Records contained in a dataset
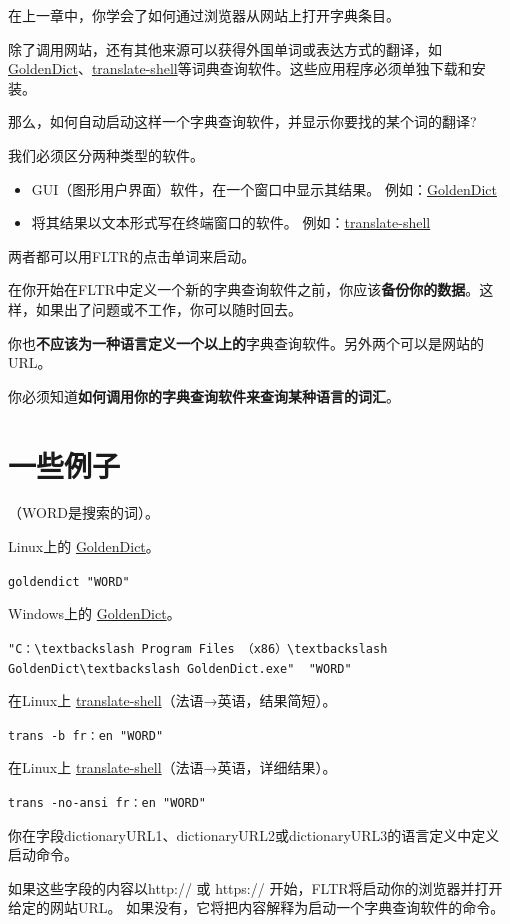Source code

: \documentclass[cn,10pt,math=newtx,citestyle=gb7714-2015,bibstyle=gb7714-2015]{elegantbook}
\newcommand{\goldendict}{\href{http://goldendict.org/}{GoldenDict}}
\newcommand{\translateshell}{\href{https://github.com/soimort/translate-shell}{translate-shell}}
\begin{document}
在上一章中，你学会了如何通过浏览器从网站上打开字典条目。

除了调用网站，还有其他来源可以获得外国单词或表达方式的翻译，如 \goldendict、\translateshell 等词典查询软件。这些应用程序必须单独下载和安装。

那么，如何自动启动这样一个字典查询软件，并显示你要找的某个词的翻译?

我们必须区分两种类型的软件。

\begin{itemize}
    \item  GUI（图形用户界面）软件，在一个窗口中显示其结果。
例如：\goldendict
    \item 将其结果以文本形式写在终端窗口的软件。
例如：\href{https://github.com/soimort/translate-shell}{translate-shell}
\end{itemize}
 
两者都可以用FLTR的点击单词来启动。

在你开始在FLTR中定义一个新的字典查询软件之前，你应该\textbf{备份你的数据}。这样，如果出了问题或不工作，你可以随时回去。

你也\textbf{不应该为一种语言定义一个以上的}字典查询软件。另外两个可以是网站的URL。

你必须知道\textbf{如何调用你的字典查询软件来查询某种语言的词汇}。


\section*{一些例子}（WORD是搜索的词）。

Linux上的 \goldendict。

\lstinline{goldendict "WORD"}

Windows上的 \goldendict。

\lstinline{"C：\textbackslash Program Files （x86）\textbackslash GoldenDict\textbackslash GoldenDict.exe"  "WORD"}

在Linux上 \translateshell （法语→英语，结果简短）。


\lstinline{trans -b fr：en "WORD"}


在Linux上 \translateshell （法语→英语，详细结果）。


\lstinline{trans -no-ansi fr：en "WORD"}


你在字段dictionaryURL1、dictionaryURL2或dictionaryURL3的语言定义中定义启动命令。

如果这些字段的内容以http:// 或 https:// 开始，FLTR将启动你的浏览器并打开给定的网站URL。
如果没有，它将把内容解释为启动一个字典查询软件的命令。
\end{document}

» Requirement:
Print every entry verbatim and leave all pictures out.

» Response to this exercise:
Source code

: \documentclass[cn,10pt,math=newtx,citestyle=gb7714-2015,bibstyle=gb7714-2015]{elegantbook}
\newcommand{\goldendict}{\href{http://goldendict.org/}{GoldenDict}}
\newcommand{\translateshell}{\href{https://github.com/soimort/translate-shell}{translate-shell}}
\begin{document}
在上一章中，你学会了如何通过浏览器从网站上打开字典条目。

除了调用网站，还有其他来源可以获得外国单词或表达方式的翻译，如 \goldendict、\translateshell 等词典查询软件。这些应用程序必须单独下载和安装。

那么，如何自动启动这样一个字典查询软件，并显示你要找的某个词的翻译?

我们必须区分两种类型的软件。

\begin{itemize}
    \item  GUI（图形用户界面）软件，在一个窗口中显示其结果。
例如：\goldendict
    \item 将其结果以文本形式写在终端窗口的软件。
例如：\href{https://github.com/soimort/translate-shell}{translate-shell}
\end{itemize}
 
两者都可以用FLTR的点击单词来启动。

在你开始在FLTR中定义一个新的字典查询软件之前，你应该\textbf{备份你的数据}。这样，如果出了问题或不工作，你可以随时回去。

你也\textbf{不应该为一种语言定义一个以上的}字典查询软件。另外两个可以是网站的URL。

你必须知道\textbf{如何调用你的字典查询软件来查询某种语言的词汇}。


\section*{一些例子}（WORD是搜索的词）。

Linux上的 \goldendict。

\lstinline{goldendict "WORD"}

Windows上的 \goldendict。

\lstinline{"C：\textbackslash Program Files （x86）\textbackslash GoldenDict\textbackslash GoldenDict.exe"  "WORD"}

在Linux上 \translateshell （法语→英语，结果简短）。


\lstinline{trans -b fr：en "WORD"}


在Linux上 \translateshell （法语→英语，详细结果）。


\lstinline{trans -no-ansi fr：en "WORD"}


你在字段dictionaryURL1、dictionaryURL2或dictionaryURL3的语言定义中定义启动命令。

如果这些字段的内容以http:// 或 https:// 开始，FLTR将启动你的浏览器并打开给定的网站URL。
如果没有，它将把内容解释为启动一个字典查询软件的命令。
\end{document}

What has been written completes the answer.